Scenarios for Egypt's Future -- The Good, the Bad and Ugly
The protestors have gone home and the world’s attention has turned to Libya, but the future of the most populous and influential Arab country remains perhaps the most important issue affecting American interests in the Middle East other than Iran’s pursuit of nuclear weapons.
The decision to abandon Hosni Mubarak without knowing who would take power in his place has created uncertainty and unease throughout the region. Though no one can predict at this point what Egypt will look like in the days and weeks to come, it is possible to envision three scenarios that all pose potential problems for American policy.
SCENARIO #1: The rosy scenario is that Egypt will become a democracy. There are many reasons to be skeptical of this outcome, including the unwieldiness of trying to create democratic institutions in a nation of 80 million people where none exist, the lack of a history of democracy in the region and the reluctance of existing power brokers to give up their hold on power.
Still, it is at least conceivable that the calls for elections will bring to power leaders who will adopt democratic principles. They may decide that they wish to remain allied with America. If they maintain the current regional policy, nothing much would change, but if they decide to support other democratic movements, Egypt could clash with the Gulf autocracies and force us to choose between our principles and the suppliers of our oil.
Elections could also bring to power leaders who do not like the United States, who are angry at our failure to support democracy in the past. They may also decide to put to a vote whether to retain the peace treaty with Israel, one of the centerpieces of U.S. foreign policy. Given that Mubarak did nothing to encourage the public to see Israel as a friend, Egyptians may decide to return to the belligerent posture they had for decades and ally with those still at war with Israel, such as Syria.

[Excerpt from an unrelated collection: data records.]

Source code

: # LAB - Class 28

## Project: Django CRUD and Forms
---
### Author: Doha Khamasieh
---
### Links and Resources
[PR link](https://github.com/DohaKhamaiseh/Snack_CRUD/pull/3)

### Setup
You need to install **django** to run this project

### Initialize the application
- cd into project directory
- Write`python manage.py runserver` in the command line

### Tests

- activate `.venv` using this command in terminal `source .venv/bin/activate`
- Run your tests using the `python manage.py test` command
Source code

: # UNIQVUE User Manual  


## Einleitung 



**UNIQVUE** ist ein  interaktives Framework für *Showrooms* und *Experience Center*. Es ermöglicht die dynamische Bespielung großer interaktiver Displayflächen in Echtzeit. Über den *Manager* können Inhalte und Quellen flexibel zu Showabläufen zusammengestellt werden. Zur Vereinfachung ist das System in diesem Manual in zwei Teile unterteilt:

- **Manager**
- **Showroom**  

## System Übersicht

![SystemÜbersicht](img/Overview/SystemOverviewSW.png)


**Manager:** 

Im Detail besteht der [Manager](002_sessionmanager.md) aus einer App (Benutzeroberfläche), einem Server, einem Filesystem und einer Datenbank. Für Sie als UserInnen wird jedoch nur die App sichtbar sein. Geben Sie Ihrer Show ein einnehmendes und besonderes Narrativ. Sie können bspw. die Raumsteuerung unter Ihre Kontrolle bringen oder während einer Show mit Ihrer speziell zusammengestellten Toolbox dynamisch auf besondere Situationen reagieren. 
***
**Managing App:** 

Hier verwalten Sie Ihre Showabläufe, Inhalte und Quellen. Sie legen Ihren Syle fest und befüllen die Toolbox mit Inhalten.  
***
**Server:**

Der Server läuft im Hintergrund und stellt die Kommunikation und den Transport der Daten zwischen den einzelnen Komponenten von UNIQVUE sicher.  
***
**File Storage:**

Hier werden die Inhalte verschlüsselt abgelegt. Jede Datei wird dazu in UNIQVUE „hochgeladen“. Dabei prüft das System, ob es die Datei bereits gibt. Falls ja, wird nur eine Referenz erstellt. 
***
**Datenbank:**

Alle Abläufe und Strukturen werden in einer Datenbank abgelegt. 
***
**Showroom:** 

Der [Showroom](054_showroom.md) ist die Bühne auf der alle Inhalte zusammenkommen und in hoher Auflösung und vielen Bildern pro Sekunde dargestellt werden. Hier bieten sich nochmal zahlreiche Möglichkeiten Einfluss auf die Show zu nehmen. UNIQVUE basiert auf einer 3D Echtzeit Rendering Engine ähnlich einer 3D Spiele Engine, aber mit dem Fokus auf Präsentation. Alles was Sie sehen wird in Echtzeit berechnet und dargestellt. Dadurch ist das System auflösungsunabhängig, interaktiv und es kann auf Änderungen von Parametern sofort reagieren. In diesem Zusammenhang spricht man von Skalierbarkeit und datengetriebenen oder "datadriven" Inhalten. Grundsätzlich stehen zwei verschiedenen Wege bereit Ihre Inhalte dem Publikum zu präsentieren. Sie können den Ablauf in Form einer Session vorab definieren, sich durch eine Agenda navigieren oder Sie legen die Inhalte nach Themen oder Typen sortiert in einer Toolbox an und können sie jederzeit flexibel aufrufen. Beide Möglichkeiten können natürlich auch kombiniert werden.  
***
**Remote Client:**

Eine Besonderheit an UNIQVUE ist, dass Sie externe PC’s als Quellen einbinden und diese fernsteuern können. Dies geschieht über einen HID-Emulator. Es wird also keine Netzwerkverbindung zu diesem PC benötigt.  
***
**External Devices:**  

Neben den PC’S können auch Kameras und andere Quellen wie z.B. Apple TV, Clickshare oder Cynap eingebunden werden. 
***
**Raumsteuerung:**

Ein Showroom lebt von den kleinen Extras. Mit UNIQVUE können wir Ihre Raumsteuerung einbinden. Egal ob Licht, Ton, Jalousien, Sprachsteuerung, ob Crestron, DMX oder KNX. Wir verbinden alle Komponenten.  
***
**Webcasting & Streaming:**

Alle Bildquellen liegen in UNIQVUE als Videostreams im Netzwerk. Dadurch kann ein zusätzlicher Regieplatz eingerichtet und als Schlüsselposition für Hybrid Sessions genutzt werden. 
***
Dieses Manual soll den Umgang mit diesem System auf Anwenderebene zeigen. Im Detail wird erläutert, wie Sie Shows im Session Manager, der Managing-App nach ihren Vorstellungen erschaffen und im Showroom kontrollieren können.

A hint of the attitude of the young democrats came in one of the first pronouncements of the new Youth Party, which called for the cutoff of Egyptian gas supplies to Israel.
SCENARIO #2: A second scenario with similar good news, bad news possibilities is that the military controls the government. Who, after all the protests, is actually in charge now? It is possible that elections will be held and a Turkish-style government is formed, which depends on the support of the generals. The posture toward the United States then will be based on whether the generals believe it is in their interest to maintain the current alliance. One incentive is that we have been giving them all the tanks and planes they want and are likely to continue to do so as long as they adopt some democratic reforms and retain their current regional policy.

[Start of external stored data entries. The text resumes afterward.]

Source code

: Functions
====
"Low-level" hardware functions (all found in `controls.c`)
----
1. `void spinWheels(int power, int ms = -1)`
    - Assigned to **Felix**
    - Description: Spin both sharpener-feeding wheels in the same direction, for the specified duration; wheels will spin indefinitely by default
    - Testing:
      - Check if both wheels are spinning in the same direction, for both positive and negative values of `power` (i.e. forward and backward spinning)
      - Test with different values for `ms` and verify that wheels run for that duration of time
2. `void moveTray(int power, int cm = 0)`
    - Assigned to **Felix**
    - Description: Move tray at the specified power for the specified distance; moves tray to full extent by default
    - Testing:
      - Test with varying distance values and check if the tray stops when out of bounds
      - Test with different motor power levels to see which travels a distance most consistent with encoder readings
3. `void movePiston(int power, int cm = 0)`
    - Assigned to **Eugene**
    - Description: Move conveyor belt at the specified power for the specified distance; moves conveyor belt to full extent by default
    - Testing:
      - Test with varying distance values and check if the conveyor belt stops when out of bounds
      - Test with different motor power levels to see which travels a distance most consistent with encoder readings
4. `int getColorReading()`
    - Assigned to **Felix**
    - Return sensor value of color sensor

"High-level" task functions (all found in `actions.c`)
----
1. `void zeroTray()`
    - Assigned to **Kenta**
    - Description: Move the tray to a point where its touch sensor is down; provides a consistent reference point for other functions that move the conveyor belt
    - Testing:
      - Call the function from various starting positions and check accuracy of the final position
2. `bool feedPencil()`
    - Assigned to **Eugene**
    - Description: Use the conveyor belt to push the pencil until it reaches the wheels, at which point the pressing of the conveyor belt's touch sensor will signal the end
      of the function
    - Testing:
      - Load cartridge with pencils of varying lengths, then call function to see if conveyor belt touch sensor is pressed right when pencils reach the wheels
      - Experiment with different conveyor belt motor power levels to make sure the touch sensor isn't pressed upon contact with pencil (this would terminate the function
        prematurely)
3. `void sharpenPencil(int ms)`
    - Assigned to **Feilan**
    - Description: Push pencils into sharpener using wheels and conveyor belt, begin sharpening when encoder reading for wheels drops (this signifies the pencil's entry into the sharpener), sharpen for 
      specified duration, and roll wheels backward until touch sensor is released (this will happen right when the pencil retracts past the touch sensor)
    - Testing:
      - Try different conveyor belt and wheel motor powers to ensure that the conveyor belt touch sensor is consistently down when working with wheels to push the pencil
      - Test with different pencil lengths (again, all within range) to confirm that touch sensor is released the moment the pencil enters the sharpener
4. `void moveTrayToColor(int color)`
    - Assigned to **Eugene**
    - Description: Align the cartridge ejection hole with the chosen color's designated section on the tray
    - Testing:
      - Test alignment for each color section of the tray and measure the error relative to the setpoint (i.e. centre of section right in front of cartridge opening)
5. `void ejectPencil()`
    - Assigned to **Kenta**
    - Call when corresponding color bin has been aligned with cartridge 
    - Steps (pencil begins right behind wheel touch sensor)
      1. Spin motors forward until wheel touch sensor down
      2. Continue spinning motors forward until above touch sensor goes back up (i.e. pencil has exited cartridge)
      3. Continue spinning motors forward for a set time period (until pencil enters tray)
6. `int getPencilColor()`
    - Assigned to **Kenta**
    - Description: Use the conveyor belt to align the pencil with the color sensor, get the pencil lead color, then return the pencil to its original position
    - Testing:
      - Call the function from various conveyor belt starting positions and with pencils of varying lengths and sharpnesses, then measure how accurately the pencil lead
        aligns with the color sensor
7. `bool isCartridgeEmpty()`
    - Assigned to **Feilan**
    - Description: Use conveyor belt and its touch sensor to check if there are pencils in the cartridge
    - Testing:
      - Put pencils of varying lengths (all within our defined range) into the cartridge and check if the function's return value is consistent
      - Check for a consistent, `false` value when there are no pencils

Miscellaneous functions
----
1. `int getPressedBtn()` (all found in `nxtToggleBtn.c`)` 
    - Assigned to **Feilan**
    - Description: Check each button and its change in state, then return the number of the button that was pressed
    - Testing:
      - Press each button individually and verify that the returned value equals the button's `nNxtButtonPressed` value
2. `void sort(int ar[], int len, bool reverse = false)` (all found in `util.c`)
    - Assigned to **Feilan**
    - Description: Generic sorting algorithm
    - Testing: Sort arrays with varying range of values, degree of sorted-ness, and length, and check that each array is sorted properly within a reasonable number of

The military could shift policy, however, after seeing how President Obama abandoned Mubarak. They could respond to popular antagonism toward Israel and cancel the peace treaty and support Hamas and other terrorist groups. Israel would then have to invest massive resources to defend its southern border. With Israel nearly surrounded by hostile forces the prospects for a wider Mideast war would be heightened and the prospects for peace diminished. The U.S. would likely stop arming Egypt, which would cause them to turn to the Chinese and Russians to satisfy their arms requests.
SCENARIO #3: The nightmare scenario is that the Muslim Brotherhood comes to power. As the strongest and most organized party in Egypt, it is possible it could win an election. This group, however, believes in one man (no women), one vote, one time. They hope to impose an Iranian-style theocracy on Egypt that would enslave rather than free the people. The Brotherhood calls for the abrogation of the peace treaty with Israel and with all the negative ramifications mentioned above. The group is an ally of terrorists and seeks to spread Islam beyond its borders. Under the Brotherhood, Egypt would likely become militantly anti-American and also threaten the conservative regimes in the Gulf.

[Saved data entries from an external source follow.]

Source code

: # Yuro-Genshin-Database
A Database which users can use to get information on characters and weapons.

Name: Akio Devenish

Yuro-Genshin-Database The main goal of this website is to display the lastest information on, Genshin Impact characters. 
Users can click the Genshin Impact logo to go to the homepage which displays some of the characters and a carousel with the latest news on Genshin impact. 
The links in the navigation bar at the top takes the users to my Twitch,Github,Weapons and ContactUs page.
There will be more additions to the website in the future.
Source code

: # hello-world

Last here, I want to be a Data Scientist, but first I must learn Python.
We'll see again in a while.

The scariest aspect of these scenarios is the United States has limited ability to influence which one will emerge. Having endorsed democracy in Egypt, it will be hard for the administration to support anything short of free elections. The question is whether we want to risk our Middle East policy on perhaps the least likely scenario coming to pass, the emergence of a Jeffersonian democracy? To the extent we can, the best option is to work closely with the military rulers now in power to encourage them to maintain the current foreign policy and to try to build up alternative parties to the Islamists in the hope they will win a future election. Simultaneously, we should be preparing for the worst case scenarios.